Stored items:
=====

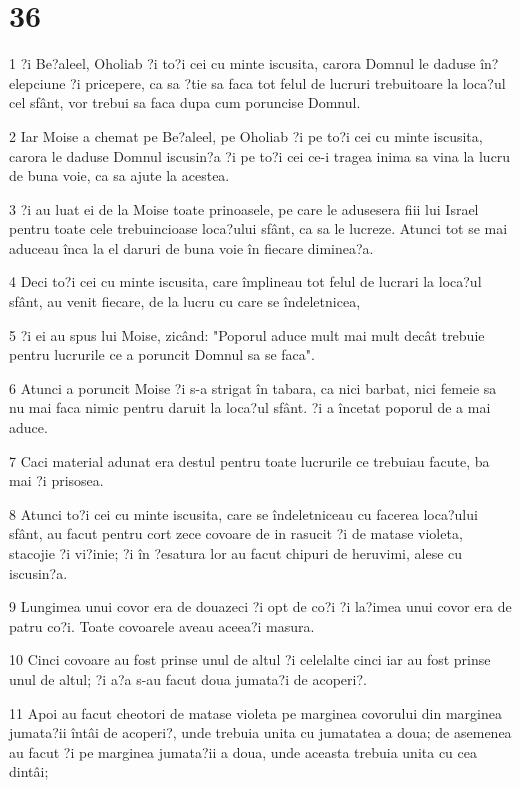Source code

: \chapter{36}

\par 1 ?i Be?aleel, Oholiab ?i to?i cei cu minte iscusita, carora Domnul le daduse în?elepciune ?i pricepere, ca sa ?tie sa faca tot felul de lucruri trebuitoare la loca?ul cel sfânt, vor trebui sa faca dupa cum poruncise Domnul.
\par 2 Iar Moise a chemat pe Be?aleel, pe Oholiab ?i pe to?i cei cu minte iscusita, carora le daduse Domnul iscusin?a ?i pe to?i cei ce-i tragea inima sa vina la lucru de buna voie, ca sa ajute la acestea.
\par 3 ?i au luat ei de la Moise toate prinoasele, pe care le adusesera fiii lui Israel pentru toate cele trebuincioase loca?ului sfânt, ca sa le lucreze. Atunci tot se mai aduceau înca la el daruri de buna voie în fiecare diminea?a.
\par 4 Deci to?i cei cu minte iscusita, care împlineau tot felul de lucrari la loca?ul sfânt, au venit fiecare, de la lucru cu care se îndeletnicea,
\par 5 ?i ei au spus lui Moise, zicând: "Poporul aduce mult mai mult decât trebuie pentru lucrurile ce a poruncit Domnul sa se faca".
\par 6 Atunci a poruncit Moise ?i s-a strigat în tabara, ca nici barbat, nici femeie sa nu mai faca nimic pentru daruit la loca?ul sfânt. ?i a încetat poporul de a mai aduce.
\par 7 Caci material adunat era destul pentru toate lucrurile ce trebuiau facute, ba mai ?i prisosea.
\par 8 Atunci to?i cei cu minte iscusita, care se îndeletniceau cu facerea loca?ului sfânt, au facut pentru cort zece covoare de in rasucit ?i de matase violeta, stacojie ?i vi?inie; ?i în ?esatura lor au facut chipuri de heruvimi, alese cu iscusin?a.
\par 9 Lungimea unui covor era de douazeci ?i opt de co?i ?i la?imea unui covor era de patru co?i. Toate covoarele aveau aceea?i masura.
\par 10 Cinci covoare au fost prinse unul de altul ?i celelalte cinci iar au fost prinse unul de altul; ?i a?a s-au facut doua jumata?i de acoperi?.
\par 11 Apoi au facut cheotori de matase violeta pe marginea covorului din marginea jumata?ii întâi de acoperi?, unde trebuia unita cu jumatatea a doua; de asemenea au facut ?i pe marginea jumata?ii a doua, unde aceasta trebuia unita cu cea dintâi;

=====

## Work item
From the data above, output only the lines between the line containing "în fiecare diminea?a." and the line containing "mai ?i prisosea.", inclusive, exactly as written.

## Problem solution
\par 3 ?i au luat ei de la Moise toate prinoasele, pe care le adusesera fiii lui Israel pentru toate cele trebuincioase loca?ului sfânt, ca sa le lucreze. Atunci tot se mai aduceau înca la el daruri de buna voie în fiecare diminea?a.
\par 4 Deci to?i cei cu minte iscusita, care împlineau tot felul de lucrari la loca?ul sfânt, au venit fiecare, de la lucru cu care se îndeletnicea,
\par 5 ?i ei au spus lui Moise, zicând: "Poporul aduce mult mai mult decât trebuie pentru lucrurile ce a poruncit Domnul sa se faca".
\par 6 Atunci a poruncit Moise ?i s-a strigat în tabara, ca nici barbat, nici femeie sa nu mai faca nimic pentru daruit la loca?ul sfânt. ?i a încetat poporul de a mai aduce.
\par 7 Caci material adunat era destul pentru toate lucrurile ce trebuiau facute, ba mai ?i prisosea.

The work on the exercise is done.